At the Scale of Artificial Land

Casey Mack

Moving away from the focus on capsule architecture that dominates discussion of the Metabolist architects, the book Digesting Metabolism: Artificial Land in Japan 1954–2202 (Hatje Cantz, 2022) investigates the impact on Japanese housing of Le Corbusier’s idea of “artificial land.” Long buried by the term “megastructure” that it inspired, artificial land joins the individual and collective, envisioning housing as stacked platforms of plots for building freestanding homes of all variety. First introduced to Japan in 1954 by Le Corbusier’s protégé, Takamasa Yosizaka, artificial land is an essential concept for the Metabolists who debuted in Tokyo in 1960. Yet it has had a hold on Japan’s metabolic imagination well beyond the ’60s, promising domestic satisfaction and environmental resilience from the postwar period to today’s government policies. The book will be discussed in terms of influences on its conceptualization and key projects showing artificial land’s diverse interpretations for an infrastructural approach to housing. These projects offer Japanese perspectives on John Habraken’s question “who decides when about what?”

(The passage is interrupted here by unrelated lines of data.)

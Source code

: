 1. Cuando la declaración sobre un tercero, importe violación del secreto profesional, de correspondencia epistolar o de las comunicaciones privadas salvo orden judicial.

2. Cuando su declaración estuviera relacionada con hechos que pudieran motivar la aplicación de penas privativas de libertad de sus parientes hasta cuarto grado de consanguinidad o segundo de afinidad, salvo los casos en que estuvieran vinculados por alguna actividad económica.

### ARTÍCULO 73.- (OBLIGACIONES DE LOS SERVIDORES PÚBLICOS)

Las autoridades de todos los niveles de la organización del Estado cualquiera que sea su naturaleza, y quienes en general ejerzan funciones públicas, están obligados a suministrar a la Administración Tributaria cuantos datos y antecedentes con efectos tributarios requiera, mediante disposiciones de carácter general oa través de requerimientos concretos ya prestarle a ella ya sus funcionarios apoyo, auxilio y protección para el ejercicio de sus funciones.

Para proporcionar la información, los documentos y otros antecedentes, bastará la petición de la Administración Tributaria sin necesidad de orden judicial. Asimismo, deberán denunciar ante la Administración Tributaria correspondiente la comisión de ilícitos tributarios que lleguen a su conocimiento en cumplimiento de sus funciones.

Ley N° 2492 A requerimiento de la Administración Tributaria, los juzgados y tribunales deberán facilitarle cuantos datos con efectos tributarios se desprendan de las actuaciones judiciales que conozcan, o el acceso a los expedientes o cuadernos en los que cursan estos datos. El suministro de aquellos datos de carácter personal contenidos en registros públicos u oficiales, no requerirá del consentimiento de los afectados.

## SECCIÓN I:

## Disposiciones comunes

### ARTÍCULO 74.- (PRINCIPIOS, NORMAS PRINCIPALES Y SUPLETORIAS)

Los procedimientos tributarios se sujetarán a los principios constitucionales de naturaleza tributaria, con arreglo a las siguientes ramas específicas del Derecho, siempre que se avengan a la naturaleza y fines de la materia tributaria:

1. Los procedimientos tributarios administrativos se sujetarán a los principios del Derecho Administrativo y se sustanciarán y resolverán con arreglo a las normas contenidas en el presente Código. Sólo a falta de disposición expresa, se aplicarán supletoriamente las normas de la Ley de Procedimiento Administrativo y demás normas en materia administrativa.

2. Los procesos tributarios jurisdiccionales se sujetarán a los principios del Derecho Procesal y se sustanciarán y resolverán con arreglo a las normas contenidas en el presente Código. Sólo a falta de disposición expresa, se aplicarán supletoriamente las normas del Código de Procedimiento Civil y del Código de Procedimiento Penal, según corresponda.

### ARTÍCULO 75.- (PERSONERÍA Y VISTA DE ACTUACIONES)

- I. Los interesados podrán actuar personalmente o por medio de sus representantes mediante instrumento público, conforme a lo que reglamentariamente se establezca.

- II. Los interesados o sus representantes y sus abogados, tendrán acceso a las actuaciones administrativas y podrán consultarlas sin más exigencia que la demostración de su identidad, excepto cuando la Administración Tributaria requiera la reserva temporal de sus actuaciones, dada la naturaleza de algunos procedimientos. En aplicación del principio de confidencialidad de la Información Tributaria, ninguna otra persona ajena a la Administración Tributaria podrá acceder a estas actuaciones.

The Berlage Sessions is a thematic seven-part seminar series focusing on scholarly research and critical approaches to the history and theory of architecture and urban design. This spring’s series, entitled “In and Out of Scale,” examines select ideas and projects that reconsider the scalar relationships of the built environment, from radio transmission and television broadcasting to the model and the chair. Organized from the large to small scale, topics will include the remote transmission of information in the Cold War; televangelical spaces—worship sites, churches, hospitals, university campuses—that were either retrofitted to accommodate television or designed explicitly for its technology between the late 1950s and the early 1980s; the various interpretations and misinterpretations of “artificial land” in postwar Japan; how the construction of new garden cities not only scaled up building commissions but also created new local economies; on the staging of miniature landscapes for large-scale photographs; how scale models were used as descriptive instruments in nineteenth-century London; and a consideration of how the Indian planter’s chair affirms past influences while also sensitively converses with the present. Speakers will include Rachel Julia Engler, Jesse Honsa, Casey Mack, Sarita Sundar, Alfredo Thiermann, Matthew Wells, and Edwin Zwakman.

People

Casey Mack is an architect and the founding director of Popular Architecture in Brooklyn, New York, an office combining simplicity and innovation in design work across multiple scales. Mack graduated with a B.A. in Art History from Vassar College and an M.Arch from Columbia, afterwards working with the Office for Metropolitan Architecture in Hong Kong and New York. He is currently a visiting assistant professor at Pratt Institute. His work has been published in OASE, Harvard Design Magazine, the New York Review of Architecture, and in the 16th International Docomomo Conference proceedings. His award-winning book Digesting Metabolism has received the support of the Graham Foundation, the New York State Council on the Arts, and the Takenaka Corporation.